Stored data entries

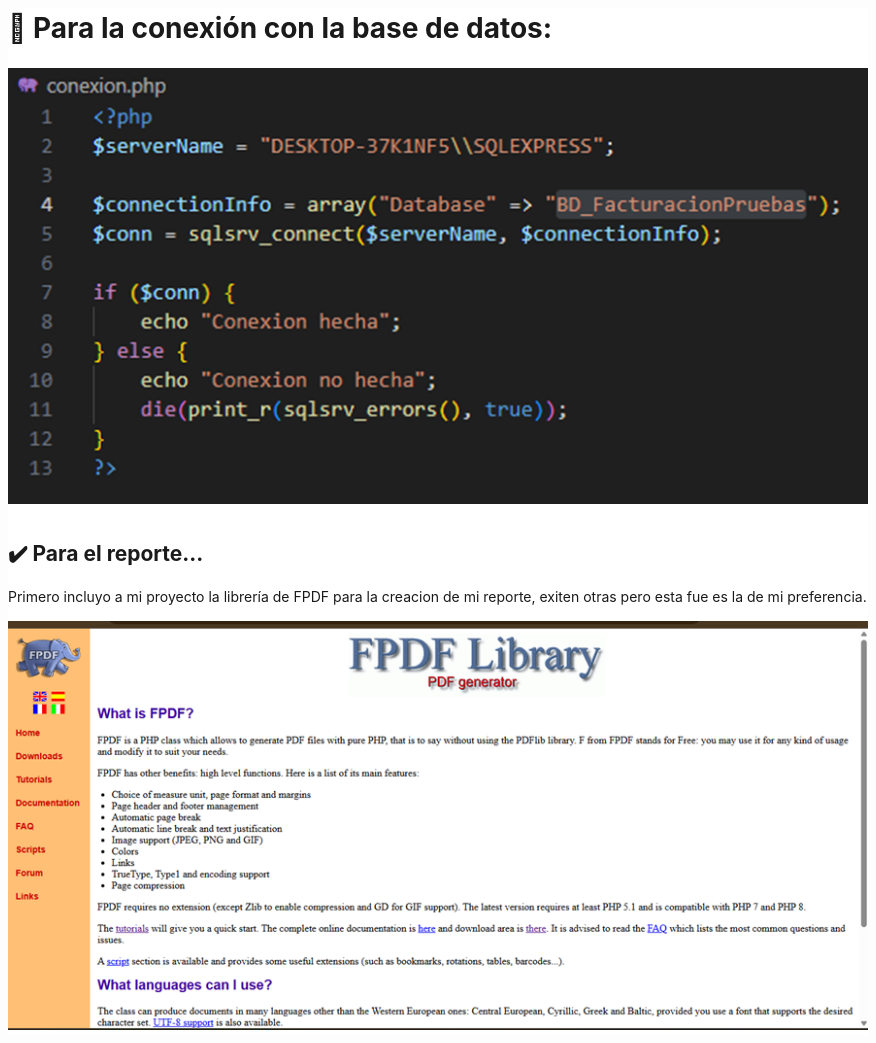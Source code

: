 # 📝 Para la conexión con la base de datos:
![alt text](image-42.png)

## ✔️ Para el reporte...
Primero incluyo a mi proyecto la librería de FPDF para la creacion de mi reporte, exiten otras pero esta fue es la de mi preferencia.

![alt text](image-43.png)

**ASSIGNED TASK**
Your task is to restate, word for word, each line from the one that includes "Primero incluyo a" to the end of the records, with both ends included and nothing else.

**ANSWER SECTION**
Primero incluyo a mi proyecto la librería de FPDF para la creacion de mi reporte, exiten otras pero esta fue es la de mi preferencia.

![alt text](image-43.png)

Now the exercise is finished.